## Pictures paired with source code
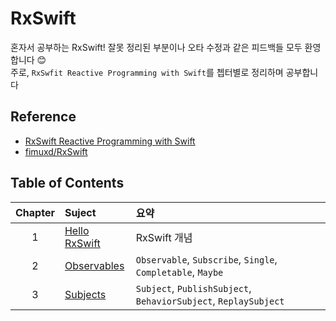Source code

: # RxSwift
혼자서 공부하는 RxSwift! 잘못 정리된 부분이나 오타 수정과 같은 피드백들 모두 환영합니다 😊
<br/>주로, `RxSwfit Reactive Programming with Swift`를 쳅터별로 정리하며 공부합니다


## Reference
- [RxSwift Reactive Programming with Swift](https://store.raywenderlich.com/products/rxswift)
- [fimuxd/RxSwift](https://github.com/fimuxd/RxSwift)

## Table of Contents
| Chapter | Suject | 요약 |
| :---: | :---------------- | :---------------- |
| 1 | [Hello RxSwift](https://github.com/neptune0689/RxSwift/blob/master/RxSwift-Reactive_Programming_with_Swift/Chatper1-HelloRxSwift/Chapter1-HelloRxSwfit.md) | RxSwift 개념 |
| 2 | [Observables](https://github.com/neptune0689/RxSwift/blob/master/RxSwift-Reactive_Programming_with_Swift/Chapter2-Observables/Chapter2-Observables.md) | `Observable`, `Subscribe`, `Single`, `Completable`, `Maybe` |
| 3 | [Subjects](https://github.com/neptune0689/RxSwift/blob/master/RxSwift-Reactive_Programming_with_Swift/Chapter3-Subjects/Chapter3-Subjects.md) | `Subject`, `PublishSubject`, `BehaviorSubject`, `ReplaySubject` |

## What the task asks
Only output the lines from the one with "## Reference" through the end of the entries above, exactly as they are.

## Exercise solution
## Reference
- [RxSwift Reactive Programming with Swift](https://store.raywenderlich.com/products/rxswift)
- [fimuxd/RxSwift](https://github.com/fimuxd/RxSwift)

## Table of Contents
| Chapter | Suject | 요약 |
| :---: | :---------------- | :---------------- |
| 1 | [Hello RxSwift](https://github.com/neptune0689/RxSwift/blob/master/RxSwift-Reactive_Programming_with_Swift/Chatper1-HelloRxSwift/Chapter1-HelloRxSwfit.md) | RxSwift 개념 |
| 2 | [Observables](https://github.com/neptune0689/RxSwift/blob/master/RxSwift-Reactive_Programming_with_Swift/Chapter2-Observables/Chapter2-Observables.md) | `Observable`, `Subscribe`, `Single`, `Completable`, `Maybe` |
| 3 | [Subjects](https://github.com/neptune0689/RxSwift/blob/master/RxSwift-Reactive_Programming_with_Swift/Chapter3-Subjects/Chapter3-Subjects.md) | `Subject`, `PublishSubject`, `BehaviorSubject`, `ReplaySubject` |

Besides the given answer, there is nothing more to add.